Consumers are starting to be more cautious with spending thanks to continued high inflation, according to a recent report from TransUnion Commerce Signals. TransUnion reported total consumer credit card spending grew 14.6% in July compared to the year-ago period.
The TransUnion report also said the strong jobs market and increased consumer savings during the pandemic had allowed consumers to keep spending as prices ran higher. But since July, the credit monitoring company report found consumer behaviors have been changing.
“Forced to absorb higher prices in non-discretionary categories like food, gasoline, rent and utilities, consumer spending growth in discretionary categories has slowed,” the report stated.
Jamie Dimon, CEO of JPMorgan Chase, recently estimated consumers have six to nine months of spending power left in their savings.
TransUnion reported three major behaviors consumers have engaged in recent months. First is the trading down to minimize the impact of inflation. TransUnion reported the average consumer card purchase at grocery stores increased just 3.4% in July, despite the price of food rising 10.4%. This indicates consumers are trading down such as buying hamburger meat instead of steak.
Transactions were up 9.5% in July as consumers shopped more often and bought less to stay within their weekly or biweekly budgets. TransUnion reported while other categories also saw some evidence of trading down, grocery was the major area most reported.
Consumers did continue spending on high priority discretionary categories such as travel as they sought to take family vacations this past summer. Consumer airline travel was among the highest purchase growth categories with purchases up 34.9% in July. Much of the increase was from 28.6% higher average ticket prices.

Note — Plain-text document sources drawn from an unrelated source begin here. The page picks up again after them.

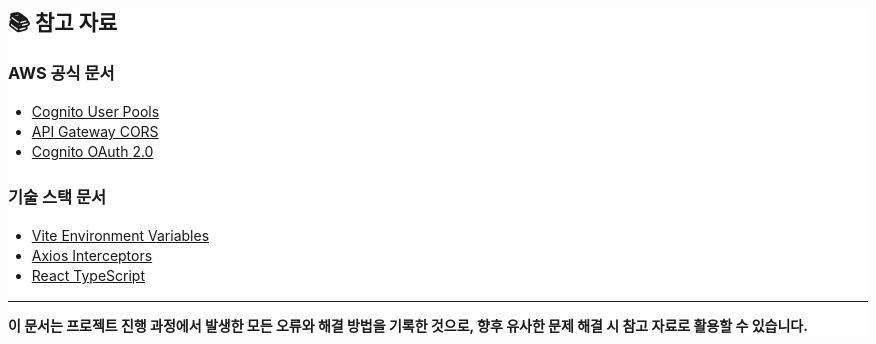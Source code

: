
## 📚 참고 자료

### AWS 공식 문서
- [Cognito User Pools](https://docs.aws.amazon.com/cognito/latest/developerguide/cognito-user-identity-pools.html)
- [API Gateway CORS](https://docs.aws.amazon.com/apigateway/latest/developerguide/how-to-cors.html)
- [Cognito OAuth 2.0](https://docs.aws.amazon.com/cognito/latest/developerguide/cognito-user-pools-app-idp-settings.html)

### 기술 스택 문서
- [Vite Environment Variables](https://vitejs.dev/guide/env-and-mode.html)
- [Axios Interceptors](https://axios-http.com/docs/interceptors)
- [React TypeScript](https://react-typescript-cheatsheet.netlify.app/)

---

**이 문서는 프로젝트 진행 과정에서 발생한 모든 오류와 해결 방법을 기록한 것으로, 향후 유사한 문제 해결 시 참고 자료로 활용할 수 있습니다.**
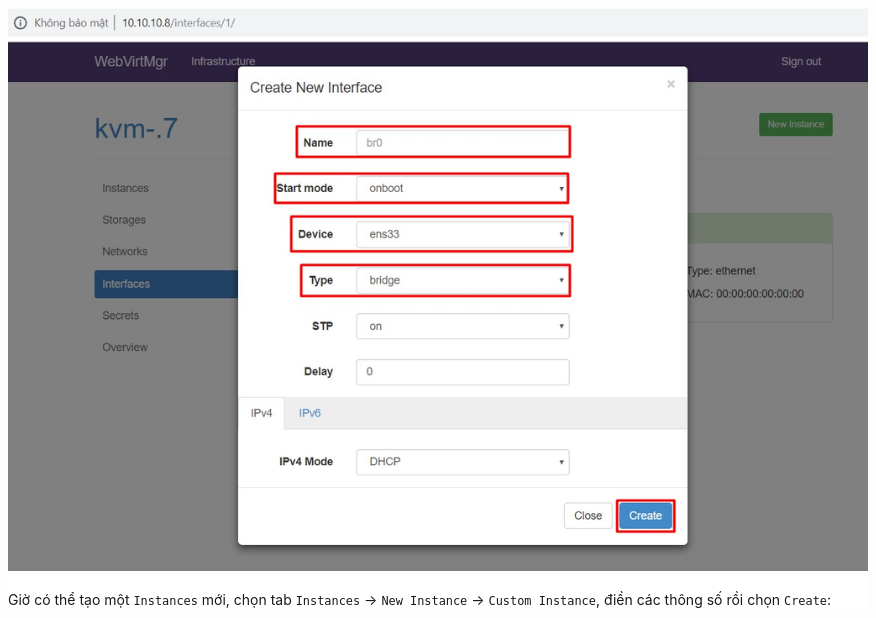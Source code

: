 <img src="img/78.jpg">

Giờ có thể tạo một `Instances` mới, chọn tab `Instances` -> `New Instance` -> `Custom Instance`, điền các thông số rồi chọn `Create`:

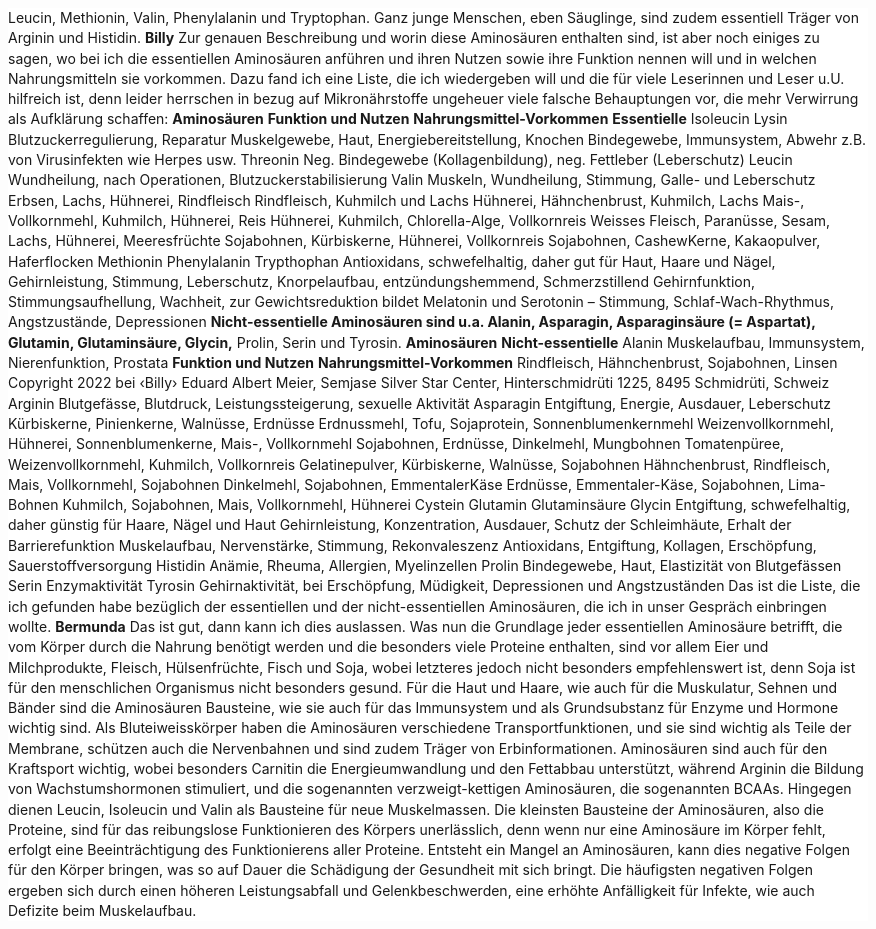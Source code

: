Leucin, Methionin, Valin, Phenylalanin und Tryptophan. Ganz junge Menschen, eben Säuglinge, sind zudem essentiell Träger von Arginin und Histidin.
**Billy** Zur genauen Beschreibung und worin diese Aminosäuren enthalten sind, ist aber noch einiges zu sagen, wo
bei ich die essentiellen Aminosäuren anführen und ihren Nutzen sowie ihre Funktion nennen will und in welchen Nahrungsmitteln sie vorkommen. Dazu fand ich eine Liste, die ich wiedergeben will und die für viele Leserinnen und Leser u.U. hilfreich ist, denn leider herrschen in bezug auf Mikronährstoffe ungeheuer viele falsche Behauptungen vor, die mehr Verwirrung als Aufklärung schaffen:
**Aminosäuren**
**Funktion und Nutzen** **Nahrungsmittel-Vorkommen**
**Essentielle**
Isoleucin Lysin Blutzuckerregulierung, Reparatur Muskelgewebe, Haut, Energiebereitstellung, Knochen Bindegewebe, Immunsystem, Abwehr z.B. von Virusinfekten wie Herpes usw.
Threonin Neg. Bindegewebe (Kollagenbildung), neg. Fettleber (Leberschutz) Leucin Wundheilung, nach Operationen, Blutzuckerstabilisierung Valin Muskeln, Wundheilung, Stimmung, Galle- und Leberschutz Erbsen, Lachs, Hühnerei, Rindfleisch Rindfleisch, Kuhmilch und Lachs Hühnerei, Hähnchenbrust, Kuhmilch, Lachs Mais-, Vollkornmehl, Kuhmilch, Hühnerei, Reis Hühnerei, Kuhmilch, Chlorella-Alge, Vollkornreis Weisses Fleisch, Paranüsse, Sesam, Lachs, Hühnerei, Meeresfrüchte Sojabohnen, Kürbiskerne, Hühnerei, Vollkornreis Sojabohnen, CashewKerne, Kakaopulver, Haferflocken Methionin Phenylalanin Trypthophan Antioxidans, schwefelhaltig, daher gut für Haut, Haare und Nägel, Gehirnleistung, Stimmung, Leberschutz, Knorpelaufbau, entzündungshemmend, Schmerzstillend Gehirnfunktion, Stimmungsaufhellung, Wachheit, zur Gewichtsreduktion bildet Melatonin und Serotonin – Stimmung, Schlaf-Wach-Rhythmus, Angstzustände, Depressionen
**Nicht-essentielle Aminosäuren sind u.a. Alanin, Asparagin, Asparaginsäure (= Aspartat), Glutamin, Glutaminsäure, Glycin,**
Prolin, Serin und Tyrosin.
**Aminosäuren**
**Nicht-essentielle**
Alanin Muskelaufbau, Immunsystem, Nierenfunktion, Prostata
**Funktion und Nutzen** **Nahrungsmittel-Vorkommen**
Rindfleisch, Hähnchenbrust, Sojabohnen, Linsen Copyright 2022 bei ‹Billy› Eduard Albert Meier, Semjase Silver Star Center, Hinterschmidrüti 1225, 8495 Schmidrüti, Schweiz Arginin Blutgefässe, Blutdruck, Leistungssteigerung, sexuelle Aktivität Asparagin Entgiftung, Energie, Ausdauer, Leberschutz Kürbiskerne, Pinienkerne, Walnüsse, Erdnüsse Erdnussmehl, Tofu, Sojaprotein, Sonnenblumenkernmehl Weizenvollkornmehl, Hühnerei, Sonnenblumenkerne, Mais-, Vollkornmehl Sojabohnen, Erdnüsse, Dinkelmehl, Mungbohnen Tomatenpüree, Weizenvollkornmehl, Kuhmilch, Vollkornreis Gelatinepulver, Kürbiskerne, Walnüsse, Sojabohnen Hähnchenbrust, Rindfleisch, Mais, Vollkornmehl, Sojabohnen Dinkelmehl, Sojabohnen, EmmentalerKäse Erdnüsse, Emmentaler-Käse, Sojabohnen, Lima-Bohnen Kuhmilch, Sojabohnen, Mais, Vollkornmehl, Hühnerei Cystein Glutamin Glutaminsäure Glycin Entgiftung, schwefelhaltig, daher günstig für Haare, Nägel und Haut Gehirnleistung, Konzentration, Ausdauer, Schutz der Schleimhäute, Erhalt der Barrierefunktion Muskelaufbau, Nervenstärke, Stimmung, Rekonvaleszenz Antioxidans, Entgiftung, Kollagen, Erschöpfung, Sauerstoffversorgung Histidin Anämie, Rheuma, Allergien, Myelinzellen Prolin Bindegewebe, Haut, Elastizität von Blutgefässen Serin Enzymaktivität Tyrosin Gehirnaktivität, bei Erschöpfung, Müdigkeit, Depressionen und Angstzuständen Das ist die Liste, die ich gefunden habe bezüglich der essentiellen und der nicht-essentiellen Aminosäuren, die ich in unser Gespräch einbringen wollte.
**Bermunda** Das ist gut, dann kann ich dies auslassen. Was nun die Grundlage jeder essentiellen Aminosäure betrifft, die
vom Körper durch die Nahrung benötigt werden und die besonders viele Proteine enthalten, sind vor allem Eier und Milchprodukte, Fleisch, Hülsenfrüchte, Fisch und Soja, wobei letzteres jedoch nicht besonders empfehlenswert ist, denn Soja ist für den menschlichen Organismus nicht besonders gesund.
Für die Haut und Haare, wie auch für die Muskulatur, Sehnen und Bänder sind die Aminosäuren Bausteine, wie sie auch für das Immunsystem und als Grundsubstanz für Enzyme und Hormone wichtig sind. Als Bluteiweisskörper haben die Aminosäuren verschiedene Transportfunktionen, und sie sind wichtig als Teile der Membrane, schützen auch die Nervenbahnen und sind zudem Träger von Erbinformationen.
Aminosäuren sind auch für den Kraftsport wichtig, wobei besonders Carnitin die Energieumwandlung und den Fettabbau unterstützt, während Arginin die Bildung von Wachstumshormonen stimuliert, und die sogenannten verzweigt-kettigen Aminosäuren, die sogenannten BCAAs. Hingegen dienen Leucin, Isoleucin und Valin als Bausteine für neue Muskelmassen. Die kleinsten Bausteine der Aminosäuren, also die Proteine, sind für das reibungslose Funktionieren des Körpers unerlässlich, denn wenn nur eine Aminosäure im Körper fehlt, erfolgt eine Beeinträchtigung des Funktionierens aller Proteine. Entsteht ein Mangel an Aminosäuren, kann dies negative Folgen für den Körper bringen, was so auf Dauer die Schädigung der Gesundheit mit sich bringt. Die häufigsten negativen Folgen ergeben sich durch einen höheren Leistungsabfall und Gelenkbeschwerden, eine erhöhte Anfälligkeit für Infekte, wie auch Defizite beim Muskelaufbau.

The other consumer behavior noted in the TransUnion report was cutting back on subscriptions, eating out and purchases of clothes, home furnishings and electronics. The report found restaurant sales continued to slide through August with no signs of rebound. Netflix reported in July it had lost more than 1.3 million subscribers this year and Amazon reported lower subscription growth in 2022.
“Consumer confidence has buckled amid high inflation and increased economic uncertainty. Consumers have increasingly relied on their balance sheets to fund spending in the high-inflation environment. Households have transitioned spending habits back toward normal, by spending incrementally less on goods and more on services, but only gradually so,” Jay Bryson, chief economist with Wells Fargo Securities, noted Sept. 23.